For this step we will switch back to Personal -> Certificates in our Computer Certificate Panel.

Locate your client and server side certificates (example – devlocal  and devlocal.xconnect). 

Let’s apply proper rights to them. Follow these steps to do that:

  1. Right click on the certificate
  2. All Tasks -> Manage Private Keys
  3. On Security window click Add…
    1. copy/paste the user names into the dialog window and click “Check Names”
    2. if everything is okay click OK
  5. Make sure all of the Users have Full Control enabled

Repeat process for all certificates needed. In XPO we need to do this for client-side certificate and server-side certificate.

  1. Edit IIS Site settings

In XP0 layout of our Sitecore instance, there is just one place where we need to change the certificate which site will be using and that’s xconnect.

  1. Go to IIS Manager and locate your Sitecore’s instance xconnect site. 
  2. Right click ->  Edit Bindings
  3. Choose https binding -> Edit
  4. SSL Certificate should be set to devlocal.xconnect certificate which should be an option in the droplist, or when you click “Select” button
  1. After you select the certificate click “View” button, go to Details tab and copy the value of “Thumbprint” field (you’ll need it in the next step).
  1. Click OK, OK, to confirm your selection. If some warning dialog appears – confirm that you want to accept the change.

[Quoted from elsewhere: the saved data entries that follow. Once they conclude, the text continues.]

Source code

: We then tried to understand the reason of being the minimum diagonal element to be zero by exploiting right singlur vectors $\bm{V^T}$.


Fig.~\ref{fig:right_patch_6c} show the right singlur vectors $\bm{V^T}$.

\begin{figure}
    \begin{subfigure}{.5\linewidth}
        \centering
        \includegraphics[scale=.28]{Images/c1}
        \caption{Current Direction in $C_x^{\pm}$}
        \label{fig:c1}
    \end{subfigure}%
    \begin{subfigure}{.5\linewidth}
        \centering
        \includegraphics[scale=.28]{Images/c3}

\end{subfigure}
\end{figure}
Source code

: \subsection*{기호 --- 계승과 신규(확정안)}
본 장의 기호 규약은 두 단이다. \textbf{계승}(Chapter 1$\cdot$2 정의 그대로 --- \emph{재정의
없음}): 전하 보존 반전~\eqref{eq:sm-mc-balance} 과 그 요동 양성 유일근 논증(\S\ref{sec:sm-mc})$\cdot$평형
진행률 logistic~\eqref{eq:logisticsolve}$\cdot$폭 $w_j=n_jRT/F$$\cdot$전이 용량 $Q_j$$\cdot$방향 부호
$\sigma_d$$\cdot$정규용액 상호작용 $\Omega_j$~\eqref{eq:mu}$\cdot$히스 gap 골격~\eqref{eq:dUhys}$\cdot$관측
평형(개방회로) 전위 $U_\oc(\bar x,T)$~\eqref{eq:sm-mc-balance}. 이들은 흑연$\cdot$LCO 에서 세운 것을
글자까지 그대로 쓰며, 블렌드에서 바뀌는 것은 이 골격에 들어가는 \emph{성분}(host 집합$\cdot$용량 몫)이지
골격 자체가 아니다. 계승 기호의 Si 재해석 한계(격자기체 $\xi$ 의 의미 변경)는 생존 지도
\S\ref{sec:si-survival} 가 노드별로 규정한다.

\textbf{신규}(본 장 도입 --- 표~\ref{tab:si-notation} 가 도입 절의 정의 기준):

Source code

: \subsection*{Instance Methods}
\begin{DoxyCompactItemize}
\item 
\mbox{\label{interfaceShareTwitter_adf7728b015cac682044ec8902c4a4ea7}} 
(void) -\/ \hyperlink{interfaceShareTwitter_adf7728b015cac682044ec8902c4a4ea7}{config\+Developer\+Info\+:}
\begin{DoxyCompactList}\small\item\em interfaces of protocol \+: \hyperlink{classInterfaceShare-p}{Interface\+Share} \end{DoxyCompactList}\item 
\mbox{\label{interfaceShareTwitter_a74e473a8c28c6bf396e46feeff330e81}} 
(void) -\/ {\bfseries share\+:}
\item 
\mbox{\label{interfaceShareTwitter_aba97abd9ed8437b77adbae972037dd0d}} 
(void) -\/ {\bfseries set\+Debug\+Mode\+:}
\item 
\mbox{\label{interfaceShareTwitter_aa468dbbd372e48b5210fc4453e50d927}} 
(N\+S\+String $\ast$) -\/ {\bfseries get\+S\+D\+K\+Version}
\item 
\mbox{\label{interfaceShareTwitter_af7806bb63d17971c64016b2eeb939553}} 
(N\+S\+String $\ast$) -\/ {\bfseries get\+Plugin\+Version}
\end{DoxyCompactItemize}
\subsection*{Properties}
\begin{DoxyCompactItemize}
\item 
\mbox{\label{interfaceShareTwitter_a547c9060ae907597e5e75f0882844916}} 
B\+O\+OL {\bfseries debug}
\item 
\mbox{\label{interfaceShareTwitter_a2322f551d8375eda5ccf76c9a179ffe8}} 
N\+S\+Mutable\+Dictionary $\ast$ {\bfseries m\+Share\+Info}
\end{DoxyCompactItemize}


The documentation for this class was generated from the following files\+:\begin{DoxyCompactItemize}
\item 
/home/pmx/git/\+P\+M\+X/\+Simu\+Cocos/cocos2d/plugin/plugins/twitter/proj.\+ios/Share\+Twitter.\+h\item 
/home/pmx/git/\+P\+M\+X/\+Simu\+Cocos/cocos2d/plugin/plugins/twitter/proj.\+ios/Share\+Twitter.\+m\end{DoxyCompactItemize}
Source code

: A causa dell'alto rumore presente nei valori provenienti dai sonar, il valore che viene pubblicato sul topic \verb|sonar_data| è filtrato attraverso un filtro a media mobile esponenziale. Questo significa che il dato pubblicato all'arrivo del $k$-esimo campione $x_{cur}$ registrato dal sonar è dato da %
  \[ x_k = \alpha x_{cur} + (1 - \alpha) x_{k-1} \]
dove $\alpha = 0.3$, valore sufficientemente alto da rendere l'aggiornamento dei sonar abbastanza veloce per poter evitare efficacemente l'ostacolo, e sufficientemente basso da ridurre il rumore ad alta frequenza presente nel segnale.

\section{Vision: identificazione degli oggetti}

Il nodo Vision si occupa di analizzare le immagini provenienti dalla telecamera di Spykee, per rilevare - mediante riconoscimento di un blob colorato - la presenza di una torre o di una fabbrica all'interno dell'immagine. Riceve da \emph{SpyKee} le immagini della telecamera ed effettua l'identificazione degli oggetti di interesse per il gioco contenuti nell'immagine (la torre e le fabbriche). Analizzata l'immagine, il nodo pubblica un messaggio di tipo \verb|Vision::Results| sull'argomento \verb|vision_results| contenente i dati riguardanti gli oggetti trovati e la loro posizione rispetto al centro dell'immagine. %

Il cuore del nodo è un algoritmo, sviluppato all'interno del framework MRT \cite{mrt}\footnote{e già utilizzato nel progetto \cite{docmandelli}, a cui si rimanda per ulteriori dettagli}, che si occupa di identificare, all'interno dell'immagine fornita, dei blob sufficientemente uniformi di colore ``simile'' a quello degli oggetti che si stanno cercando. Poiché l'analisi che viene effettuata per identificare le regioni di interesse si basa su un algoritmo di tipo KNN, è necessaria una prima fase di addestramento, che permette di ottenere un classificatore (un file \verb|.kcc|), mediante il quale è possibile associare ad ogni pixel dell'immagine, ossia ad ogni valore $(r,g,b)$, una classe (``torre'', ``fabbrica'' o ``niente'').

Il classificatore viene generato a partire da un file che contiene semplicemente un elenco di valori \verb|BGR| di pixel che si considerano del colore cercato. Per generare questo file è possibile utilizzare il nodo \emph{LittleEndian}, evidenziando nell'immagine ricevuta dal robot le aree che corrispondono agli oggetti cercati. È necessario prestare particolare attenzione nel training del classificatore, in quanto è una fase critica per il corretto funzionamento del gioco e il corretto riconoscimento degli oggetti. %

  1. Edit Sitecore configuration files

In this final step what’s left is to update configuration files in Sitecore to reflect new Store Location and Thumbprint value.  As the location didn’t change we only need to update Thumbprint value. But make sure if your previous certificate location was at User level to reflect that change in configuration.

Use something like, or your favorite text editor to convert the Thumbprint string (which you have in the clipboard from the previous step) to all-uppercase (because Sitecore always puts it into config files as uppercase).

Change Thumbprint value in following files:

Instance:Sitecore XPO; Authoring
File Location(s):…\App_Config\ConnectionStrings.config

Instance:Sitecore XConnect
File Location(s):…<instance>.xconnect\App_Config\AppSettings.config…<instance>.xconnect\App_data\jobs\continuous\AutomationEngine\App_Config\ConnectionStrings.config

Do a simple replace of old Thumbprint with a new Thumbprint value. Example:

Don’t forget to recycle your instances app pools and restart the applications.

Your instance should now work without any problems. At least, analytics part. You can check that by going into Sitecore and opening up Experience Profile and/or Experience Analytics. 

Both of those should open up and display data (if there is some data – there could be none if it’s a new instance). No errors should be displayed in either of those areas.